Top of Excerpted records

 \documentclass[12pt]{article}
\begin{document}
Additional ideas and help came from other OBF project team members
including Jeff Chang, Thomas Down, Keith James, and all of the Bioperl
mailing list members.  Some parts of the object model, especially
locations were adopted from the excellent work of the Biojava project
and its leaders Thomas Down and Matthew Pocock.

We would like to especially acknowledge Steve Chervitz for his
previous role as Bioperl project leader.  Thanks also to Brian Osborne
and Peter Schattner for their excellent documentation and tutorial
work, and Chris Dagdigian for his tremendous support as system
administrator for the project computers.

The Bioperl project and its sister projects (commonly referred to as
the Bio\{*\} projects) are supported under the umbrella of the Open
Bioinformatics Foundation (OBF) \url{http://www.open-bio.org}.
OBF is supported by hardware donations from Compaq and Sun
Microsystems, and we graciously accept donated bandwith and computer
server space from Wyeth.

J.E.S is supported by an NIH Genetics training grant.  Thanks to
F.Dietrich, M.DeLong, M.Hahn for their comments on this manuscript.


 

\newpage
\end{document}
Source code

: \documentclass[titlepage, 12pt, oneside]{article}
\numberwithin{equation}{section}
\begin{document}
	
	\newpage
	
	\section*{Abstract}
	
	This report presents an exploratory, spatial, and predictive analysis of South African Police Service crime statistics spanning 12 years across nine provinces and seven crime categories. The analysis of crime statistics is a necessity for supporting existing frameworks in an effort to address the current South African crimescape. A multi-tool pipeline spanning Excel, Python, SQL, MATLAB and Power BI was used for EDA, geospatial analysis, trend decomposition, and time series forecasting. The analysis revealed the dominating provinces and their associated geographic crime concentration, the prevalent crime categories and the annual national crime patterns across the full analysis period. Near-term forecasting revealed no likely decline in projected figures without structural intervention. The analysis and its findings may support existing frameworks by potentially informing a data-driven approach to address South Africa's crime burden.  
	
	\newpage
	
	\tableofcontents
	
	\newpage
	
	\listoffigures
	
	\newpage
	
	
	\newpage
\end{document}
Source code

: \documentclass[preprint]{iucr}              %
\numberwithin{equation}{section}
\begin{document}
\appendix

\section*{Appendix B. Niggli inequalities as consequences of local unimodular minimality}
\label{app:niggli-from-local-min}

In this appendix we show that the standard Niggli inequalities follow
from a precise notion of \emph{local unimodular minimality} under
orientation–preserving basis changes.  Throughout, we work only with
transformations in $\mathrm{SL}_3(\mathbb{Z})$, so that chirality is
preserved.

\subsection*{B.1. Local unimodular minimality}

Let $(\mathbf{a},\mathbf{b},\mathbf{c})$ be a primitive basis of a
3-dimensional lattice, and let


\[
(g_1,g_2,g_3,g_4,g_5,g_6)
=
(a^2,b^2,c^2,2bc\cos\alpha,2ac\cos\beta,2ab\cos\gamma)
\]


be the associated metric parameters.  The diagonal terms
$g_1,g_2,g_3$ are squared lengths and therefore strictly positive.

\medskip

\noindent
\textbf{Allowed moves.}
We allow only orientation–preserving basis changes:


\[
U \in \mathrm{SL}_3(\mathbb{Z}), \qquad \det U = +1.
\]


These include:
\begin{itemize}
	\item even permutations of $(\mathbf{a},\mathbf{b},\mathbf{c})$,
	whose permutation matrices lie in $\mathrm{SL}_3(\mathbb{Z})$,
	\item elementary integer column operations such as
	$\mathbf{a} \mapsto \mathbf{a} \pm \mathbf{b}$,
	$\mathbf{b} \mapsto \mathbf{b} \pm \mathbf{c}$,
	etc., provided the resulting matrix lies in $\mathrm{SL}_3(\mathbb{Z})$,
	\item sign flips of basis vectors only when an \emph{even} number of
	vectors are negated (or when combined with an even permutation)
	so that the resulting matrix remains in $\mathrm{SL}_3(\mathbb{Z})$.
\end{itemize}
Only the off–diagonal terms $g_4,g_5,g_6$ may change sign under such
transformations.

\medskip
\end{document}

Bottom of Excerpted records
Top of Excerpted records

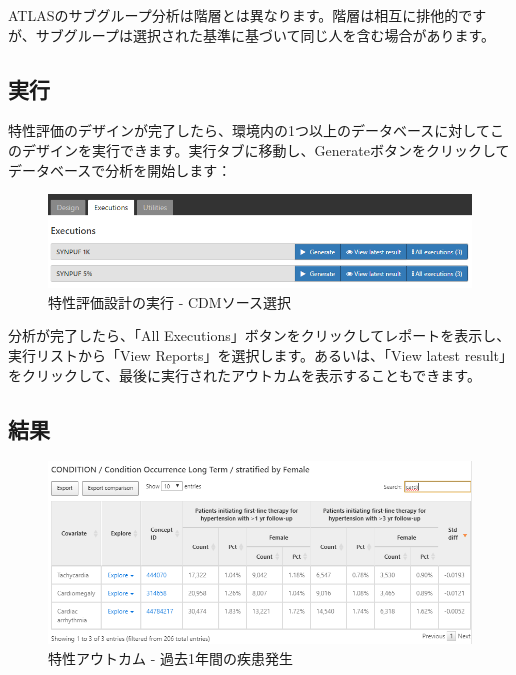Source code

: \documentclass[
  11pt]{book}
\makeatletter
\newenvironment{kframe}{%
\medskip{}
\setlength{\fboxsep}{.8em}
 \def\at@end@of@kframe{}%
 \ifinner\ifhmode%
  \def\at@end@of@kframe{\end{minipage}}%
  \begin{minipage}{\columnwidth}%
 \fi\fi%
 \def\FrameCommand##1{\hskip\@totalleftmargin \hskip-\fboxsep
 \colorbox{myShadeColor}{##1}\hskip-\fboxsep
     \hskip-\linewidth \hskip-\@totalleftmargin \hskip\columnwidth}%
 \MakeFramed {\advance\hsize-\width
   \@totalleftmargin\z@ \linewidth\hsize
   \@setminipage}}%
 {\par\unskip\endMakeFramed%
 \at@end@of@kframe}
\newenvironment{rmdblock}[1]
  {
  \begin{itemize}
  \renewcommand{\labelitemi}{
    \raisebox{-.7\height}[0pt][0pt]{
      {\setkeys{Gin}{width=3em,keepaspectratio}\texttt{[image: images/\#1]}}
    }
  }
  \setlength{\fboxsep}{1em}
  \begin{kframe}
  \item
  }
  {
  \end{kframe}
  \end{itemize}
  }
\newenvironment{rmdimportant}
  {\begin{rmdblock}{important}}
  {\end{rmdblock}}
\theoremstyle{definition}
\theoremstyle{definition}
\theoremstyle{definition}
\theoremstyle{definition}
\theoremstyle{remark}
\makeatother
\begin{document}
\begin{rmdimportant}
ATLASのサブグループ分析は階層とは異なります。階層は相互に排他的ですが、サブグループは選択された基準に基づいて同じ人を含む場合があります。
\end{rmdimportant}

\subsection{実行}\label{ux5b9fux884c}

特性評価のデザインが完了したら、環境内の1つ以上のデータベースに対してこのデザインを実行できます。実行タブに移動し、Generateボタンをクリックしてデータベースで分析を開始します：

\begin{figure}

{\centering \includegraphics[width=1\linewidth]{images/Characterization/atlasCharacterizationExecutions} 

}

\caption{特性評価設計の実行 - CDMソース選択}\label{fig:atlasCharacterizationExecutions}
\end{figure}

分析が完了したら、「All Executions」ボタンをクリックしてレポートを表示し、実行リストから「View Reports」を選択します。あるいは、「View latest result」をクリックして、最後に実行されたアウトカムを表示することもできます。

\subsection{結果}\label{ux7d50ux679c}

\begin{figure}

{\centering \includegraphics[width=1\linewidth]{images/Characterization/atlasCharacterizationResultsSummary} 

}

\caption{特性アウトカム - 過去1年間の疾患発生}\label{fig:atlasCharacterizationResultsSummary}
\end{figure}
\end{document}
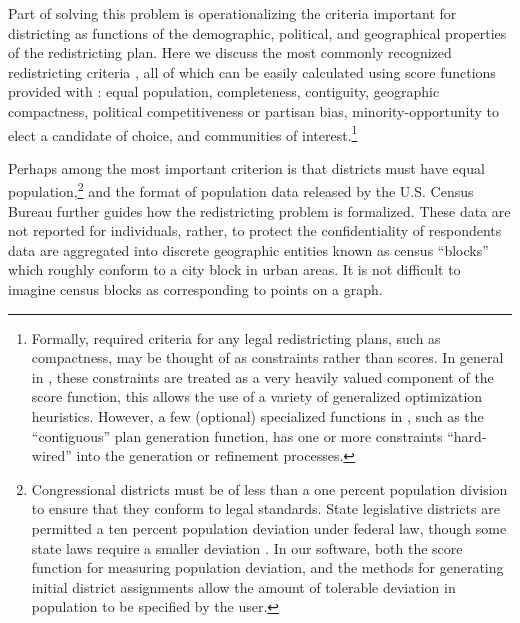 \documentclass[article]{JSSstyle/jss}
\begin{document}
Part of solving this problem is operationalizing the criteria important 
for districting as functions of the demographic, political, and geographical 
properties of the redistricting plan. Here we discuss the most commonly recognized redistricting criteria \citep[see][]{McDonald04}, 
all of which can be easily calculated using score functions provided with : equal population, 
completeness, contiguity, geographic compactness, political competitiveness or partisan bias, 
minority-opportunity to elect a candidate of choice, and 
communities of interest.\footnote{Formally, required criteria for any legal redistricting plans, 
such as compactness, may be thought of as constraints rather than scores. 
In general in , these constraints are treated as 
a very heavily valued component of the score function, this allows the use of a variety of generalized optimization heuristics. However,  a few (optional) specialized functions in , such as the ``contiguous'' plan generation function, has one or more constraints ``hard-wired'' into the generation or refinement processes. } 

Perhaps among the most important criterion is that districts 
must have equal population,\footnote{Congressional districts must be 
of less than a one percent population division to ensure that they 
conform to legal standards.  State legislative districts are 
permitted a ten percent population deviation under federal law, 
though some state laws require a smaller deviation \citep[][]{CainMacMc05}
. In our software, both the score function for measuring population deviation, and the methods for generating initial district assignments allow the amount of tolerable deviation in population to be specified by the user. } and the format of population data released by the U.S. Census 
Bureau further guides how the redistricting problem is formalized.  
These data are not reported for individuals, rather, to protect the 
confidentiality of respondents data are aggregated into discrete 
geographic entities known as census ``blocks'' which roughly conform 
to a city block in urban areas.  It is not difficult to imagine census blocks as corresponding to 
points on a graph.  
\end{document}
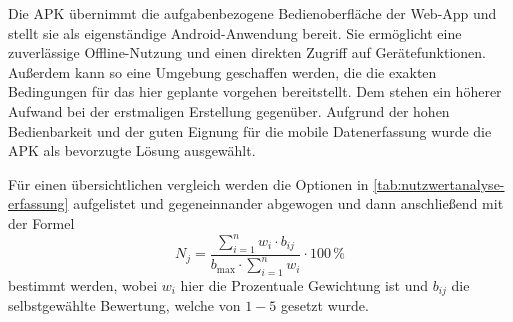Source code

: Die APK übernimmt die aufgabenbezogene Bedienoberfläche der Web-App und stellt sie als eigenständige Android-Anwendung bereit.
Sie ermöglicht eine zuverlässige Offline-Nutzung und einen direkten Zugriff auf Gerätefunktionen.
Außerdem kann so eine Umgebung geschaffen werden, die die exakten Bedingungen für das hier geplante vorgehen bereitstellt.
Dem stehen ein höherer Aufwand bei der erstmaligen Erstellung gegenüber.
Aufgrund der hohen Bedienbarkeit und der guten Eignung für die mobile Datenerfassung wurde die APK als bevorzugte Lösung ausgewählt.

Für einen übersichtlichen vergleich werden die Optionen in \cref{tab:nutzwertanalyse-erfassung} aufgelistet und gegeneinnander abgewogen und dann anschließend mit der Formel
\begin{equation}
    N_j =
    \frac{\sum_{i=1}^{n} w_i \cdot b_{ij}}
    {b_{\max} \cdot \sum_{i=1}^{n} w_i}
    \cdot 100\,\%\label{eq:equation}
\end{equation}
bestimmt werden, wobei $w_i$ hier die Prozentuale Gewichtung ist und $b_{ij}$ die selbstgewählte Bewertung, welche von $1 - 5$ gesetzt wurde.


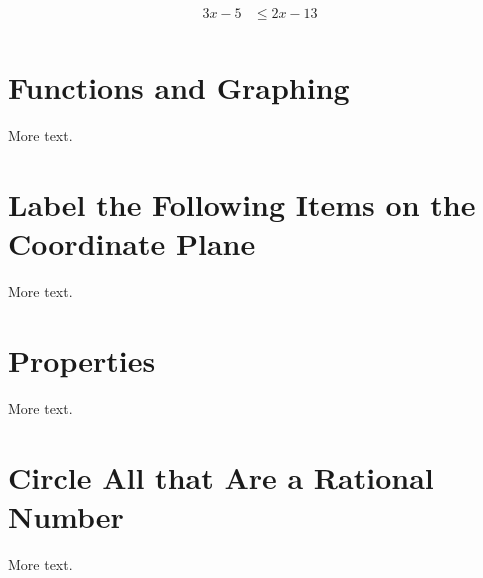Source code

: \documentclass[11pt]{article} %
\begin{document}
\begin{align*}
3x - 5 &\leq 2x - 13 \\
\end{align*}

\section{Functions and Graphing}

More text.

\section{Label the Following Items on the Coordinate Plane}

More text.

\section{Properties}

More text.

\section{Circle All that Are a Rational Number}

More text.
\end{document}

Bottom of Excerpted records

Try it: Using the entries, return every line where the word "especially" can be found.

Task answer:
mailing list members.  Some parts of the object model, especially
We would like to especially acknowledge Steve Chervitz for his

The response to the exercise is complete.